While all this was going on, global investors – hedge funds, sovereign wealth funds, internationally-minded pension funds – were engaged in an increasingly desperate search for a safe haven where they could park the trillions of dollars under their care. The Swiss Franc is the traditional bolt-hole in such circumstances, and it duly rose against the dollar by more than 10% in 2008, and by 2011 had doubled in value in only ten years. Not surprisingly, Swiss industry was feeling the strain and demanded action, and their central bank has responded by agreeing to print as many Swiss Francs as necessary to stop any further appreciation. Outside Europe, the new darlings of the emerging markets – Brazil, Korea, Mexico and others – were taking similar measures to ensure they were not swamped in the flood of dollars and pounds.

By last year, the only major currency being allowed to appreciate was the ten. Although Japan had invented (or, rather, re-invented) QE back in the 1990’s, when its own long recession began, the pace of its monetary expansion had remained fairly constant, thanks to a residual sense of responsibility and integrity in the higher reaches of its central bank. This fact, combined with the largely-outdated perception in global markets that the Japanese are still in thrall to Confucian thrift and self-denial, meant that the more the rest of the world printed money, the greater the demand for yen. As the exchange rate dipped below 80 to the dollar, the resistance to accelerated monetary easing began to buckle, and with a general election looming, it was clear from the opinion polls in 2012 that the LDP was going to return to power on a platform of printing enough money to bring the value of the yen back down.

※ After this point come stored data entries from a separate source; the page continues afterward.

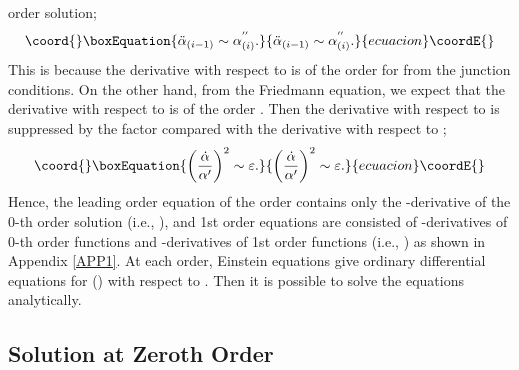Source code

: \documentclass[a4paper,11pt]{article}
\begin{document}
order solution;
\begin{equation}\coord{}\boxEquation{
\ddot{\alpha}_{(i-1)} \sim \alpha^{''}_{(i)}.
}{
\ddot{\alpha}_{(i-1)} \sim \alpha^{''}_{(i)}.
}{ecuacion}\coordE{}\end{equation}
This is because the derivative 
with respect to \coordHE{}
is of the order \coordHE{} for \coordHE{} 
from the junction conditions.
On the other hand, from the Friedmann equation, we expect 
that the derivative with respect to \coordHE{} is of the order 
\myHighlight{$\dot{\alpha}^2 \sim \kappa^2 \sigma \rho$}\coordHE{}. Then the derivative
with respect to \coordHE{} is suppressed by the factor \coordHE{}
compared with the derivative with respect to \coordHE{};
\begin{equation}\coord{}\boxEquation{
\left( \frac{\dot{\alpha}}{\alpha'} \right)^2  \sim \varepsilon.
}{
\left( \frac{\dot{\alpha}}{\alpha'} \right)^2  \sim \varepsilon.
}{ecuacion}\coordE{}\end{equation}
Hence, the leading order equation of the order \coordHE{} 
contains only the \coordHE{}-derivative of the 0-th order solution
(i.e., \coordHE{}),  
and 1st order equations are consisted of \coordHE{}-derivatives of 0-th 
order functions and \myHighlight{$y$}\coordHE{}-derivatives of 1st order functions 
(i.e., \myHighlight{$\ddot{\alpha}_{(0)}, \ \ddot{\beta}_{(0)}, \cdots, \ 
 \alpha_{(1)}^{\prime\prime},\ \ \beta_{(1)}^{\prime\prime}, 
\cdots$}\coordHE{}) as shown in Appendix \ref{APP1}. 
At each order, Einstein equations give 
ordinary differential equations for (\myHighlight{$\alpha_{(i)},\ \beta_{(i)},
\cdots$}\coordHE{}) with respect to \coordHE{}. Then it is possible to solve the 
equations analytically.

   
\subsection{Solution at Zeroth Order} 
\end{document}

Markets do not wait for politics, however, so selling the yen was a no-brainer in the run-up to the election of Mr Abe last December, which the hedge funds, including (it is said) George Soros, exploited. (And why on earth shouldn’t they)?

So much for background. My amazement at the comments emanating from the G20 is because, if the sequence of events in this potted history of the last five years is not an ongoing global currency war, I invite suggestions as to which additional ingredient is missing.

Yet Christine Lagarde who heads up the IMF remains a politician first and foremost: “The talk of currency wars is overblown. Yes, the euro has appreciated and yes, the yen has depreciated but that is the result of good policies in the euro zone and looser policy in Japan.” (Note the contrast between “good” and “looser” policies).

In the 1930’s, countries followed beggar-my-neighbour policies of competitive devaluation backed up by trade protection. We should be grateful that, so far at least, politicians have withstood the clamour for tariffs or quotas, but the danger is that as the currency war becomes fiercer, they will find it impossible to resist the pressure for escalation.

In the meantime, they obviously calculate that admitting they are in a war will only make it harder for them to withstand the pressure. Maybe they are right, but my fear is that many of them actually believe the nonsense coming out of G7 and G20 meetings, based as it is on an imaginary distinction between monetary expansion for domestic purposes (good) and for external competitiveness via exchange rate depreciation (bad). The former is OK, according to Mme. Lagarde, when “there is no major deviation from the fair value of the currencies.”

This may be good politics, but it is the economics of the madhouse.  Economists have never arrived at an unambiguous definition of the fair value of an exchange rate, and even if they did agree on one, it could never logically involve a simultaneous depreciation of all the world’s currencies unless the Martians agreed to let their currency appreciate.

Maybe there’s a hidden logic here – after all, these meetings do seem sometimes to take place on another planet.